A new European role in Syria led by France

After the decline of European influence in the Syrian file during the recent period, and the Europeans settling for a limited role in northeastern Syria, indications seem that France, whose President Emmanuel Macron held his private meetings with his Russian counterpart recently, on Syria and the rest of the files of the common region between them, it seems that Paris is investing in the political crisis.

Also, the economy that has been increased by the explosion of the Beirut port on Lebanon, that investment will not remain limited within Lebanon’s geographical framework, but it will apparently expand to include the regional region, especially Syria.

The French investment stems from the Beirut crisis from the French-Russian rapprochement that has become noticeable in light of the French-Turkish differences inside and outside NATO, following Macron’s objection to the foreign policies of Turkish President Recep Tayyip Erdogan, including the arrival of Turkish influence to the regions of northeastern Syria under the name The “Peace Spring” area, which is surrounded by the international coalition forces, including French forces.

The French president, who visited Beirut twice in less than a month and threatened the political class in it, moved to Iraq to reject foreign intervention projects in it, in clear messages that on the one hand indicate a desire for a strong return to France – it does not matter if it is within the framework of the European Union or outside it -, and who On the other hand, it illustrates the severity of the deepening differences between Ankara and Paris. 

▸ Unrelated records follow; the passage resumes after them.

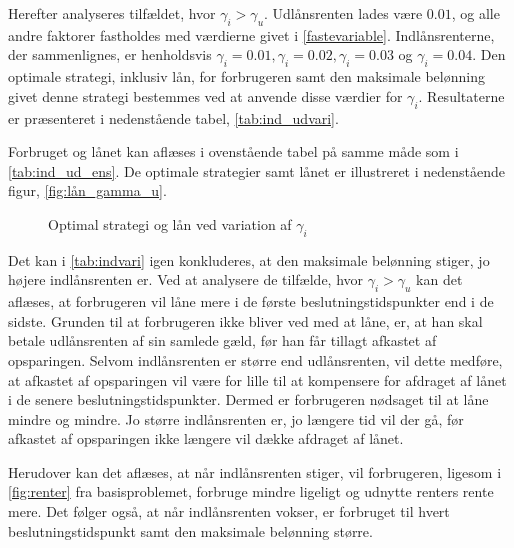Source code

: Herefter analyseres tilfældet, hvor $\gamma_i > \gamma_u$. Udlånsrenten lades være $0.01$, og alle andre faktorer fastholdes med værdierne givet i \eqref{fastevariable}. Indlånsrenterne, der sammenlignes, er henholdsvis $\gamma_i = 0.01,  \gamma_i = 0.02,  \gamma_i = 0.03$ og $ \gamma_i = 0.04$. Den optimale strategi, inklusiv lån, for forbrugeren samt den maksimale belønning givet denne strategi bestemmes ved at anvende disse værdier for $\gamma_i$. Resultaterne er præsenteret i nedenstående tabel, \autoref{tab:ind_udvari}.



Forbruget og lånet kan aflæses i ovenstående tabel på samme måde som i \autoref{tab:ind_ud_ens}. De optimale strategier samt lånet er illustreret i nedenstående figur, \autoref{fig:lån_gamma_u}. 

\begin{figure}[H]
    \begin{center}
        \resizebox{8cm}{!}{}
        \resizebox{8cm}{!}{}
    \end{center}
    \caption{Optimal strategi og lån ved variation af $\gamma_i$ }\label{fig:lån_gamma_i}
\end{figure}

Det kan i \autoref{tab:indvari} igen konkluderes, at den maksimale belønning stiger, jo højere indlånsrenten er. Ved at analysere de tilfælde, hvor $\gamma_i > \gamma_u$ kan det aflæses, at forbrugeren vil låne mere i de første beslutningstidspunkter end i de sidste. Grunden til at forbrugeren ikke bliver ved med at låne, er, at han skal betale udlånsrenten af sin samlede gæld, før han får tillagt afkastet af opsparingen. Selvom indlånsrenten er større end udlånsrenten, vil dette medføre, at afkastet af opsparingen vil være for lille til at kompensere for afdraget af lånet i de senere beslutningstidspunkter. Dermed er forbrugeren nødsaget til at låne mindre og mindre. Jo større indlånsrenten er, jo længere tid vil der gå, før afkastet af opsparingen ikke længere vil dække afdraget af lånet. 

Herudover kan det aflæses, at når indlånsrenten stiger, vil forbrugeren, ligesom i \autoref{fig:renter} fra basisproblemet, forbruge mindre ligeligt og udnytte renters rente mere. Det følger også, at når indlånsrenten vokser, er forbruget til hvert beslutningstidspunkt samt den maksimale belønning større.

The question arises about this whether Russia was able to introduce France as an influential party again in the Syrian equation, or whether this entry would be through the gateway to consensus with Russia and through the reconstruction file, while ensuring Moscow’s ability to contain the tensions between France and Turkey and to preserve the primacy of interests without any explosion of the situation takes everyone back many steps.

Despite the optimism regarding European awake, the fact is, European role in Syria won’t be able to surpass the US role,

France is no longer that superpower since the end of World War II, but rather a subordinate state to America, trying to have a role in its former colonies as America allows, therefore, it plays the role of a middleman or a middleman, not the role of the superpower whose colonies these regions were part of, and has contributed to the manufacture of these entities under the name of states.

Despite the limited European influence in the Syrian scene, in light of the lack of tools for military intervention, in return for a quadripartite intervention (American, Russian, Iranian, Turk), the matter is early, but that doesn’t mean the absence the European role at all.

There is a wide range of European political stances that contribute at a minimum through pressure on the four interfering forces in the Syrian scene, in addition to a humanitarian, cultural and financial role.

The Europeans are present in the Syrian scene, but without influencing the course of events, although they are much more affected than other powers, by hosting and resettling refugees, without being directly responsible for what is happening in Syria.

The change of the French position on several issues in the Syrian file, and its approach with the Russian vision, has become more tangible than ever before.

Paris, which had agreed in principle to Washington’s desire to send French forces to the eastern Euphrates region of Syria to fill the void for the withdrawal of US forces, may take a different path, on the approach of “NATO”.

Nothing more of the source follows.